Por Daniel Dutra | Fotos: Divulgação
Incansável e incrivelmente talentoso. Atualmente não há outra maneira de definir o baixista e vocalista Glenn Hughes, que solta mais um ótimo disco solo, Songs in the Key of Rock, em meio a uma série de trabalhos paralelos – com destaque para o Hughes Turner Project, projeto com o vocalista Joe Lynn Turner que chega ao segundo álbum de estúdio, HTP2. A quantidade de atividades fez com que Hughes interrompesse a sequência de um CD de inéditas por ano, iniciada com The Way it is (1999). Em 2002, ano em que lançou dois discos com Turner, HTP e o ao vivo Live in Tokyo, os fãs tiveram de se contentar com a coletânea dupla Different Stages. Como se fosse pouco…
Em Songs in the Key of Rock, clara homenagem a Stevie Wonder, um de seus maiores ídolos, Hughes mantém a fórmula do não menos ótimo Building the Machine (2001), mas mergulha um pouco mais fundo nas raízes do rock da década de 70. A primeira constatação está no ótimo trabalho do tecladista Ed Roth, que tocou com o guitarrista Chris Impellitteri e recentemente deu uma mão a Rob Halford em Crucible (2002), último disco da banda do novamente vocalista do Judas Priest.
O CD abre com In My Blood, um rock vigoroso movido a grandes riffs de guitarra, refrão bem construído e a garganta impecável de Hughes, não à toa chamado de “The Voice of Rock”. Pegue os vocalistas contemporâneos e compare: David Coverdale (Whitesnake), Robert Plant (ex-Led Zeppelin) e Ian Gillan (Deep Purple) há muito tempo já não têm a mesma força.
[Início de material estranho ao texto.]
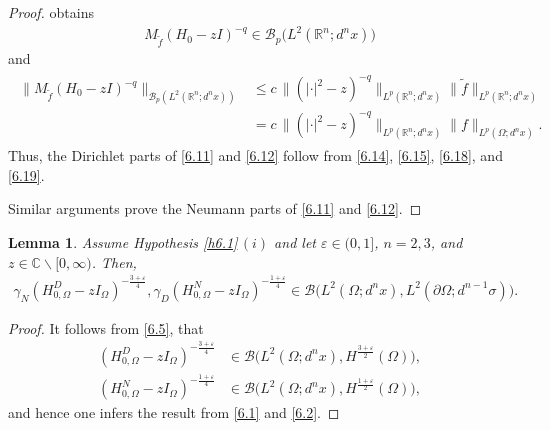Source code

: \documentclass[reqno,10pt, centertags]{amsart}
\newcommand{\bbR}{{\mathbb{R}}}
\newcommand{\bbC}{{\mathbb{C}}}
\newcommand{\cB}{{\mathcal B}}
\newcommand{\abs}[1]{\left\lvert#1\right\rvert}
\newcommand{\lb}{\label}
\newcommand{\f}{\frac}
\newcommand{\ti}{\tilde}
\newcommand{\eps}{\varepsilon}
\newcommand{\ga}{\gamma}
\newcommand{\si}{\sigma}
\newcommand{\Om}{\Omega}
\newcommand{\dOm}{{\partial\Omega}}
\numberwithin{equation}{section}
\newtheorem{lemma}[theorem]{Lemma}
\theoremstyle{definition}
\begin{document}
\begin{proof}
obtains
\begin{align}
M_{\ti f}(H_{0}-zI)^{-q}\in\cB_p\big(L^2(\bbR^n;d^nx)\big) \lb{6.18}
\end{align}
and
\begin{align}\begin{split}
\big\|M_{\ti f}(H_{0}-zI)^{-q}\big\|_{\cB_p(L^2(\bbR^n;d^nx))} &\leq c\,
\|(\abs{\cdot}^2-z)^{-q}\|_{L^p(\bbR^n;d^nx)} \|\ti
f\|_{L^p(\bbR^n;d^nx)} \\&= c\,
\|(\abs{\cdot}^2-z)^{-q}\|_{L^p(\bbR^n;d^nx)}
\|f\|_{L^p(\Om;d^nx)}. \lb{6.19}
\end{split}\end{align}
Thus, the Dirichlet parts of \eqref{6.11} and \eqref{6.12} follow from
\eqref{6.14}, \eqref{6.15}, \eqref{6.18}, and \eqref{6.19}.

Similar arguments prove the Neumann parts of \eqref{6.11} and
\eqref{6.12}.
\end{proof}

\begin{lemma} \lb{l6.3}
Assume Hypothesis \ref{h6.1}\,$(i)$ and let $\eps\in(0,1]$, $n=2,3$, and
$z\in\bbC\backslash[0,\infty)$. Then,
\begin{align}
\ga_N(H_{0,\Om}^D-zI_{\Om})^{-\frac{3+\eps}{4}},
\ga_D(H_{0,\Om}^N-zI_{\Om})^{-\frac{1+\eps}{4}} \in
\cB\big(L^2(\Om;d^nx),L^2(\dOm;d^{n-1}\si)\big).  \lb{6.47a}
\end{align}
\end{lemma}
\begin{proof}
It follows from \eqref{6.5}, that
\begin{align}
(H_{0,\Om}^D-zI_{\Om})^{-\frac{3+\eps}{4}} &\in
\cB\big(L^2(\Om;d^nx),H^{\f{3+\eps}{2}}(\Om)\big),
\\
(H_{0,\Om}^N-zI_{\Om})^{-\frac{1+\eps}{4}} &\in
\cB\big(L^2(\Om;d^nx),H^{\f{1+\eps}{2}}(\Om)\big),
\end{align}
and hence one infers the result from \eqref{6.1} and \eqref{6.2}.
\end{proof}
\end{document}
Como Hughes, apenas Ronnie James Dio bebe formol todos os dias no café da manhã. Chega a ser impressionante, principalmente no quesito “quem sabe faz ao vivo”.
A busca pela sonoridade de sua época no Deep Purple está presente em Lost in the Zone, uma coletânea dos álbuns Burn (1974), Stormbringer (1974) e Come Taste the Band (1975) em pouco mais de quatro minutos. Fora isso, Gasoline tem um andamento parecido com o de Lady Double Dealer, e Wherever You Go busca uma linha vocal semelhante à de You Fool No One. Mais do que o túnel de tempo que leva a três álbuns clássicos e essenciais, as três canções são uma homenagem ao passado de Hughes.
Higher Places (Song for Bonzo) nos remete ao estilo arrastado de Kashmir, apresenta um belíssimo solo de guitarra e é, como o nome já diz, um tributo ao falecido e saudoso batera do Led Zeppelin, John Bonham. O instrumental preciso é outra marca registrada em Songs in the Key of Rock, graças principalmente ao trabalho nas seis cordas de JJ Marsh (ao lado de Hughes desde 1996, com um ou outro hiato no palco) e Jeff Kollman (famoso ‘guitar extraordinaire’ do trio de rock/fusion Cosmosquad). Nas baquetas, Gary Ferguson (velho companheiro de estúdio) cumpre seu papel apenas corretamente, no entanto, bem aquém do potencial de Bob Harsen ou Brian Tichy (ex-Pride & Glory), que acompanharam o baixista/vocalista em turnês recentes.
A face mais groove de Hughes aparece em Get You Stoned – com a participação especial de Chad Smith, baterista do Red Hot Chili Peppers – e Secret Life, a faixa mais funk do CD. Courageous e The Truth têm um lado mais pop, com belas linhas de baixo e refrãos na medida certa (a primeira, quase dançante). O contraste vem com Standing on the Rock, um arrasa-quarteirão de dar gosto, provando que o trabalho não deixa a peteca cair em momento algum.
Apesar do altíssimo nível, Songs in the Key of Rock deixa espaço para um destaque absoluto: Written All Over Your Face. Mais calma e com mudanças de clima fascinantes, uma harmonia de teclado fazendo um pano de fundo luxuoso, um solo simplesmente memorável e Hughes soberbo no vocal (a música termina de maneira apoteótica, com sua voz convivendo em harmonia com as guitarras de Marsh e Kollman). Enaltecer um novo disco de Glenn Hughes já virou redundância.
Resenha publicada na edição 96 do International Magazine, em setembro de 2003.